Camorra, omicidio di epurazione interna del clan: due arresti a Napoli

Il clan optò per la morte di uno dei migliori sicari

LaPresse - Matteo Corner

NAPOLI – La squadra mobile di Napoli ha dato esecuzione a un’ordinanza di custodia cautelare che ha disposto il carcere per due indagati. Emessa dal gip presso il Tribunale di Napoli, su richiesta della Direzione distrettuale antimafia. Nei confronti dei soggetti ritenuti responsabili dell’omicidio di Mirko Romano, avvenuto a Melito il 3 dicembre 2012. Le attività di indagine, fondate su dichiarazioni di collaboratori di giustizia, intercettazioni e su un’ampia messe di riscontri, hanno consentito di ricostruire il mandante e l’esecutore di un omicidio di epurazione interna. Deciso dai vertici del clan Amato pagano per eliminare una delle figure di spicco della consorteria.

Mirko Romano, infatti, entrato nel clan nel pieno della seconda faida di Scampia, era divenuto il killer prediletto dai capi. Ed era indicato all’interno del clan come l’Italiano perché usava esprimersi sempre in lingua, mai in dialetto, e in modo corretto, circostanza che lo distingueva dagli altri affiliati. Caratteristiche che, insieme alla calma glaciale, alla compostezza e all’assenza di tracotanza verso i più giovani affiliati, ne facevano un personaggio dalla storia singolare.

Il clan optò per la morte di uno dei migliori sicari


Killer efficiente e spietato, nei mesi più caldi della cosiddetta terza faida di Scampia, (autunno 2012) Romano vedeva deteriorarsi il suo rapporto con i capi clan, a causa della sua crescente insofferenza alle imposizioni di Mariano Riccio e di Carmine Cerrato. La sua aperta critica alla gestione di costoro, la capacità di assumere decisioni in autonomia e soprattutto il prestigio di cui godeva verso numerosi affiliati, lo rendevano in breve ‘poco affidabile’ e quindi pericoloso. Perché avrebbe potuto, in caso di arresto, collaborare con la giustizia, ovvero porsi a capo di un’ulteriore frangia di scissionisti. Riccio e Cerrato decretavano quindi la morte di Romano.

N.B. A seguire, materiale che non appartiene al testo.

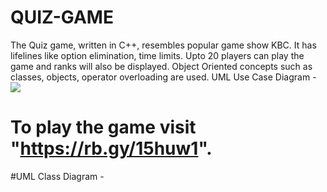 # QUIZ-GAME
The Quiz game, written in C++, resembles popular game show KBC. It has lifelines like option elimination, time limits.
Upto 20 players can play the game and ranks will also be displayed.
Object Oriented concepts such as classes, objects, operator overloading are used.
UML Use Case Diagram - <img src="https://embed.creately.com/2iYpMihM5DO?token=BT7FlKnig9nVpZxQ&type=svg">
# To play the game visit "https://rb.gy/15huw1".
#UML Class Diagram - <imd src="https://online.visual-paradigm.com/share.jsp?id=313633393139352d31=svg">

Incarico eseguito da Francesco Paolo Russo, killer emergente, di cui il Romano si fidava, in quanto il giovane Russo si collocava da tempo tra gli uomini più vicini alla vittima. Romano veniva attirato in una trappola ed ucciso dal Russo. Il corpo quindi abbandonato ai margini della strada dove veniva rinvenuto dai carabinieri la mattina del 3 dicembre 2012. Da quel momento il Russo diveniva il killer di riferimento del Riccio nonché responsabile del settore degli stupefacenti. Il tradimento dell’amico collocava temporaneamente il Russo ai vertici della compagine. In un’effimera parabola che si chiudeva prima con la marginalizzazione da parte del Riccio, sempre sospettoso delle figure emergenti, e quindi con l’arresto.